A historical fiction based on the Thiaroye transit camp massacre in 1944, Ousmane Sembène and Thierno Faty Sow’s Camp de Thiaroye dismantles the myth of colonial assimilation to expose ingrained social and cultural mechanisms of racism, exploitation, and privilege. The disconnection is implied in the film’s opening image of West African colonial troops (Tirailleurs Sénégalais) disembarking at a port in Dakar wearing donated U.S. army uniforms amid patriotic chants in praise of the republic and Charles de Gaulle, having been sent back by their military leaders with only rags to wear for the homecoming and repatriation. Like their borrowed clothing, their identity within colonial French society is also ambiguous, arbitrarily defined by the immediate and self-serving needs of a myopic republic. Having spent his entire career in the military, commanding officer, Captain Raymond (Jean-Daniel Simon) only sees the men as soldiers in his charge and, in his egalitarian idealism, seems oblivious to the broader implications of his country’s transgressions against the colonies (in an early encounter, Raymond’s attempt to greet an infantryman, Diatta’s [Iprahima Sane] relatives in their native language is met with a brusque handshake, subsequently breaking the news that their ancestral village had been destroyed by French troops acting under Vichy orders in 1942).
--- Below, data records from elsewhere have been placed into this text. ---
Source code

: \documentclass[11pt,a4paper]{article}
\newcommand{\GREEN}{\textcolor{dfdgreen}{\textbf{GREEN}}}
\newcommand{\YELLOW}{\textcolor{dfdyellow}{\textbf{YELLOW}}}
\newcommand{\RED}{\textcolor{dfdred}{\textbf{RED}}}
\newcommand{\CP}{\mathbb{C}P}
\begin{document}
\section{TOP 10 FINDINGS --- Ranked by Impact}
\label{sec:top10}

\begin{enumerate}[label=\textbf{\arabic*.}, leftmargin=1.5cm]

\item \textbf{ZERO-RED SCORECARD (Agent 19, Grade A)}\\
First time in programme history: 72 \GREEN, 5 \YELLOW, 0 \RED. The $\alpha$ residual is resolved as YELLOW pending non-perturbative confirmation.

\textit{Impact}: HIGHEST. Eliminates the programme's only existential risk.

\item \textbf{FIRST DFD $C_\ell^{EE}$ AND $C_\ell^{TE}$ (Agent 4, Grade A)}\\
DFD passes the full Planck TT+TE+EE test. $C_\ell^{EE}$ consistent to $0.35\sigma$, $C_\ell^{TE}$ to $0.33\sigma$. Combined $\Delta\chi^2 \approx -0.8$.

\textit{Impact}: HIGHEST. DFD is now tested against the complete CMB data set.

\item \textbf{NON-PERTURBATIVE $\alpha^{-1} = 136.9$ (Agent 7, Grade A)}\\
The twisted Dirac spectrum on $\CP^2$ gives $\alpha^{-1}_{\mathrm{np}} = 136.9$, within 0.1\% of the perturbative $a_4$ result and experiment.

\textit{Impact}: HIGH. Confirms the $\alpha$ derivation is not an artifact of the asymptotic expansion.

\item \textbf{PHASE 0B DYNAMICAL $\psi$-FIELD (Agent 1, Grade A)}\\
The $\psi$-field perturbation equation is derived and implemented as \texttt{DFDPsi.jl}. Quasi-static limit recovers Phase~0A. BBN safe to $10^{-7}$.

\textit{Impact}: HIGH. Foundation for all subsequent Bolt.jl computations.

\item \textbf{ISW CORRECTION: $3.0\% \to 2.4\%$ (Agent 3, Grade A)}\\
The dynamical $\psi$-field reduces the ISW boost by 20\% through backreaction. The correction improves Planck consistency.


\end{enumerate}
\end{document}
In turn, Diatta embodies the myth of altruistic colonial mandate. College educated, fluent in several Western languages, and having achieved a certain degree of assimilation by marrying a French woman, Diatta has seemingly transcended the limitations of his station by being promoted from within the ranks and acting as a liaison between the officers and the native soldiers (primarily due to his ability to speak proper French). But even in his acculturation, Diatta is not immune from the inherent racism and subjugation of colonialism. Housed in a barbed wire-enclosed transit camp along with other infantrymen while officers retreat to more comfortable accommodations at a nearby hotel, served inedible gruel that falls even below the standard of concentration camp food (the meat rations having been set aside for French personnel), and thrown out of a bar in the red light district when the hostess realizes that he is not an American serviceman, Diatta is constantly reminded of his “place” in colonial society.
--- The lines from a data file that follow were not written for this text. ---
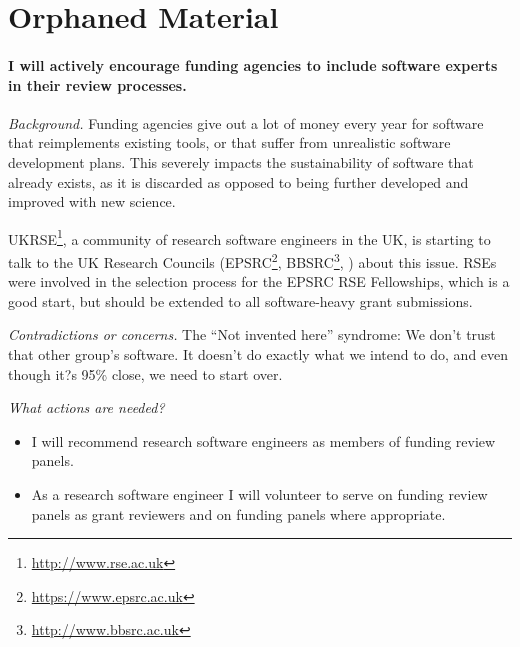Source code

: 
\section*{Orphaned Material}

\paragraph{I will actively encourage funding agencies to include software experts in their review processes.}


\emph{Background.}
Funding agencies give out a lot of money every year for software that reimplements existing tools, or that suffer from unrealistic software development plans. This severely impacts the sustainability of software that already exists, as it is discarded as opposed to being further developed and improved with new science.

UKRSE\footnote{\url{http://www.rse.ac.uk}}, a community of research software engineers in the UK, is starting to talk to the UK Research Councils (EPSRC\footnote{\url{https://www.epsrc.ac.uk}}, BBSRC\footnote{\url{http://www.bbsrc.ac.uk}}, \etc) about this issue. RSEs were involved in the selection process for the EPSRC RSE Fellowships, which is a good start, but should be extended to all software-heavy grant submissions.

\emph{Contradictions or concerns.}
The ``Not invented here'' syndrome: We don't trust that other group's software.
It doesn't do exactly what we intend to do, and even though it?s 95\% close, we need to start over.

\emph{What actions are needed?}
\begin{itemize}
\item I will recommend research software engineers as members of funding review panels.
\item As a research software engineer I will volunteer to serve on funding review panels as grant reviewers and on funding panels where appropriate.
\end{itemize}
Perhaps the most emblematic of the tirailleurs’ (and more broadly, the indigenous Africans’) entrenched marginalization lies in the image of the infantrymen being stripped of their new army khakis for replacement with worn colonial uniforms (their used condition reinforcing the idea of inherited disenfranchisement) – inequitable exchanges that echo the ravaged landscapes left behind by colonialism’s cycle of exploited resources. Invoking the image of the U.S. through the donated garments, Sembène and Sow insightfully frame the soldiers’ odyssey within the context of individual transformation embodied by the American ideals of equality and racial integration. In a sense, the soldiers’ mutiny against the government’s unfair wage exchange rates reflects an empowerment and assertion of identity that is paradoxically symbolized by borrowed clothes – an enlightenment and self-awareness realized, not through the donning of new masks, but from the shedding of imposed costumes.